***** EXTRACTED DATA *****

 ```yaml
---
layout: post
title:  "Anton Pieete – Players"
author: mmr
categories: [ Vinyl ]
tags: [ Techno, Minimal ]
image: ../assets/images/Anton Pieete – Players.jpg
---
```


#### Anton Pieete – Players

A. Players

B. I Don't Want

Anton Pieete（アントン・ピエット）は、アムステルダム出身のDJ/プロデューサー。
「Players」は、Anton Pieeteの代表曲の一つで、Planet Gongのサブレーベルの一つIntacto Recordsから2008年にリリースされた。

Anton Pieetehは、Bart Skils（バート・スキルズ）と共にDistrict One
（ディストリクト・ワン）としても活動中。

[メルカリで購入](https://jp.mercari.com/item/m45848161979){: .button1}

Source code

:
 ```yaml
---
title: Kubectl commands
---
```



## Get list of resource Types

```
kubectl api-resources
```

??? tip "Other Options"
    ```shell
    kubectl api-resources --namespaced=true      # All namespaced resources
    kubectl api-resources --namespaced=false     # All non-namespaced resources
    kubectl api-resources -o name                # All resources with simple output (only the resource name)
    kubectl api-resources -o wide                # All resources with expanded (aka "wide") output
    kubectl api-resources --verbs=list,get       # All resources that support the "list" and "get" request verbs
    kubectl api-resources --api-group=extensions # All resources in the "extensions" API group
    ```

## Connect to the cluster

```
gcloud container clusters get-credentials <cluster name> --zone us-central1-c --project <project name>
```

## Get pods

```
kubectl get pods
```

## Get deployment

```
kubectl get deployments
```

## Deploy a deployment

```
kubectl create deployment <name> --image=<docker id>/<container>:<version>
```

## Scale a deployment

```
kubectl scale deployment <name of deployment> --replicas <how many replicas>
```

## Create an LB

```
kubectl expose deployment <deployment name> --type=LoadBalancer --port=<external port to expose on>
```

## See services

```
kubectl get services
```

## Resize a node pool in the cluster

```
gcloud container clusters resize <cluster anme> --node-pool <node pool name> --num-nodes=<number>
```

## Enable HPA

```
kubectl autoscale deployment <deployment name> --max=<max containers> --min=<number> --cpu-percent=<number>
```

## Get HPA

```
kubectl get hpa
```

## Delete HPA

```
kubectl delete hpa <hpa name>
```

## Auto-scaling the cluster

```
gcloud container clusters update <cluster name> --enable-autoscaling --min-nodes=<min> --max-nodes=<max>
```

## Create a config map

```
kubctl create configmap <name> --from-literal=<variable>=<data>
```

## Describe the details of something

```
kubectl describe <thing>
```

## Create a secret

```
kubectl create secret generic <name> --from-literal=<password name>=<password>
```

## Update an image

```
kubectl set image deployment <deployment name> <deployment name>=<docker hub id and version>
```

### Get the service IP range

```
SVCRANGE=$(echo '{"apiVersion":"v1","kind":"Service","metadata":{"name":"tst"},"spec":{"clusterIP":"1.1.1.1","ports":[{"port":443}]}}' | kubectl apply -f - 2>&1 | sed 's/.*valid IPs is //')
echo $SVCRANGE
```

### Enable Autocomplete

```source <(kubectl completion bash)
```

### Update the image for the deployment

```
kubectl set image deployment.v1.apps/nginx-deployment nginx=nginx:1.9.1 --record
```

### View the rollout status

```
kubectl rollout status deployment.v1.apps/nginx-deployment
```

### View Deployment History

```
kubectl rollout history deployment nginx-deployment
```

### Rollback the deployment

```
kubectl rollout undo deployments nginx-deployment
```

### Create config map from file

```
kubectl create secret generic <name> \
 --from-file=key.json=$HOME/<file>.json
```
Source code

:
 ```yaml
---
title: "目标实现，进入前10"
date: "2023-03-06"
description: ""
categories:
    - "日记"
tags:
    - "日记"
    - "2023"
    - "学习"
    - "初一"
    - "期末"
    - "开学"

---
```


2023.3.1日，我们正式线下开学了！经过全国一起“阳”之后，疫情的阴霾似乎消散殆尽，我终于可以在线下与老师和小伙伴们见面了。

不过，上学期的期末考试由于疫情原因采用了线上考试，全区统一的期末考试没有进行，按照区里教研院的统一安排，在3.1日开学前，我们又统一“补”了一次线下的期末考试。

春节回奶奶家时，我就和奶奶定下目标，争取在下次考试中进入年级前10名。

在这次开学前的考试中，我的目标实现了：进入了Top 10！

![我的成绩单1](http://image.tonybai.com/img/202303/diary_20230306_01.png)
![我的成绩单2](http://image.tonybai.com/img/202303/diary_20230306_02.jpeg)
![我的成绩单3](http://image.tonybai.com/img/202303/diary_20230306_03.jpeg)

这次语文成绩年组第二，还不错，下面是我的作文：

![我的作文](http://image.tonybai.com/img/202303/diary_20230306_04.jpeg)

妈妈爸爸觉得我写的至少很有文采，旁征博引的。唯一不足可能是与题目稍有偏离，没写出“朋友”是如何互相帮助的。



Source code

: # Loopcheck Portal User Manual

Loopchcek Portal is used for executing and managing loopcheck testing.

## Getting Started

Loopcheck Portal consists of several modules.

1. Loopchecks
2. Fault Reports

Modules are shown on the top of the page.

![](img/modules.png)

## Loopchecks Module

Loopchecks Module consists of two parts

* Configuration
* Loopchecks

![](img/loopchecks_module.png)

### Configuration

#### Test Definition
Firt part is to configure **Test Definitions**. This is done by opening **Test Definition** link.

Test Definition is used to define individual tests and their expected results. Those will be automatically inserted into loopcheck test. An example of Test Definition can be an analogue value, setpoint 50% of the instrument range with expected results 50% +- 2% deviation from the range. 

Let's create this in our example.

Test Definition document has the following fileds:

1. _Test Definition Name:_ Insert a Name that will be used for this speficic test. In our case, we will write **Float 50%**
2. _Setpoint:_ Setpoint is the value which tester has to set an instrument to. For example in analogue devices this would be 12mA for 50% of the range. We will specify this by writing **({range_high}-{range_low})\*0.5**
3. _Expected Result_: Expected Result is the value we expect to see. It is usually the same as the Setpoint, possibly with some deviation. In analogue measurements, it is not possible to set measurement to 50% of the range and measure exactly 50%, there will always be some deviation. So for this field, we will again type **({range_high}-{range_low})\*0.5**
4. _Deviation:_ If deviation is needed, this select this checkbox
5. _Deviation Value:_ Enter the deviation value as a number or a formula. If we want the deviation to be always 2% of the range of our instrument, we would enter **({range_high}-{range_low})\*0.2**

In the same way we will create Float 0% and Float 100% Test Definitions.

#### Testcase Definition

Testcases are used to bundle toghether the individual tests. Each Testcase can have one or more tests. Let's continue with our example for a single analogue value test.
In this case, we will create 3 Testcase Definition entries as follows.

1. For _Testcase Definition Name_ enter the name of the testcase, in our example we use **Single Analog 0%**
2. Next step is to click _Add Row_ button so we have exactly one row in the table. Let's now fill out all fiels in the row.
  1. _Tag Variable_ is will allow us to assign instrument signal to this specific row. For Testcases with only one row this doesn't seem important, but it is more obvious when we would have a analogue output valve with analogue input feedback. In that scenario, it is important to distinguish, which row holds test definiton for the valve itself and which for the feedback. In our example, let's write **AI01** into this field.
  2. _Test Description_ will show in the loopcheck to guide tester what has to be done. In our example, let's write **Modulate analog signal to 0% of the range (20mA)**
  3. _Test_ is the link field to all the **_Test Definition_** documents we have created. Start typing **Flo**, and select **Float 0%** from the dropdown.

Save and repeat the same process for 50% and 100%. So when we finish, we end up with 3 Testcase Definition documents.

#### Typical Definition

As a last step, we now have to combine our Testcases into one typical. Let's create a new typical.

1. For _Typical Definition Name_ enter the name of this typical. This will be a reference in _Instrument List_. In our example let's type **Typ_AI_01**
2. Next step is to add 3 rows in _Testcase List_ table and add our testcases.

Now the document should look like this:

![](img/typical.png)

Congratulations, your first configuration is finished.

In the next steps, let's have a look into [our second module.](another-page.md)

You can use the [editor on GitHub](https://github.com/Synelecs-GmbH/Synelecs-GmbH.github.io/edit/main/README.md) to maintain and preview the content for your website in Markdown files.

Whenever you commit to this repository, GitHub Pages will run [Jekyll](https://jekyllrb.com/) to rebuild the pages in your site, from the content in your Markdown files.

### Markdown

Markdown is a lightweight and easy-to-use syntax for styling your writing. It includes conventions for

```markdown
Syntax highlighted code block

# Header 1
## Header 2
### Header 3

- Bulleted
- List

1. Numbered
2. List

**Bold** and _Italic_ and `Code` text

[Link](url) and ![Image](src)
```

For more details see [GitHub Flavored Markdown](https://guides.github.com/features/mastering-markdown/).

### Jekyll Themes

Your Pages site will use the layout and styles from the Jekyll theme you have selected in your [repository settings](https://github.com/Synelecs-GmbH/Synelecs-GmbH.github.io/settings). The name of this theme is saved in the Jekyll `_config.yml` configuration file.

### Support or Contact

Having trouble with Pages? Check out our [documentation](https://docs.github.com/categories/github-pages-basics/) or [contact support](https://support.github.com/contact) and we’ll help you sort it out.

*****

Wherever the string "layout" appears in the entries above, list that line.

» **RESULT OF THIS TASK**
layout: post
Your Pages site will use the layout and styles from the Jekyll theme you have selected in your [repository settings](https://github.com/Synelecs-GmbH/Synelecs-GmbH.github.io/settings). The name of this theme is saved in the Jekyll `_config.yml` configuration file.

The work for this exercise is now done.